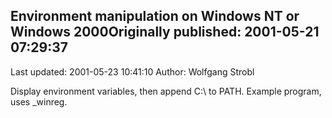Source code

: ## Environment manipulation on Windows NT or Windows 2000Originally published: 2001-05-21 07:29:37 
Last updated: 2001-05-23 10:41:10 
Author: Wolfgang Strobl 
 
Display environment variables, then append C:\\ to PATH. Example program, uses _winreg.
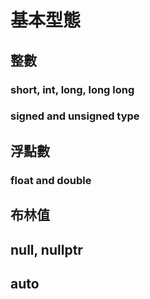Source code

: # 基本型態

## 整數

### short, int, long, long long

### signed and unsigned type

## 浮點數

### float and double

## 布林值

## null, nullptr

## auto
----------------
**INSTRUCTIONS FOR THE TASK**
Could you write out the whole listing exactly, skipping every picture?

**EXERCISE ANSWER**
Source code

: ## Environment manipulation on Windows NT or Windows 2000Originally published: 2001-05-21 07:29:37 
Last updated: 2001-05-23 10:41:10 
Author: Wolfgang Strobl 
 
Display environment variables, then append C:\\ to PATH. Example program, uses _winreg.
Source code

: # 基本型態

## 整數

### short, int, long, long long

### signed and unsigned type

## 浮點數

### float and double

## 布林值

## null, nullptr

## auto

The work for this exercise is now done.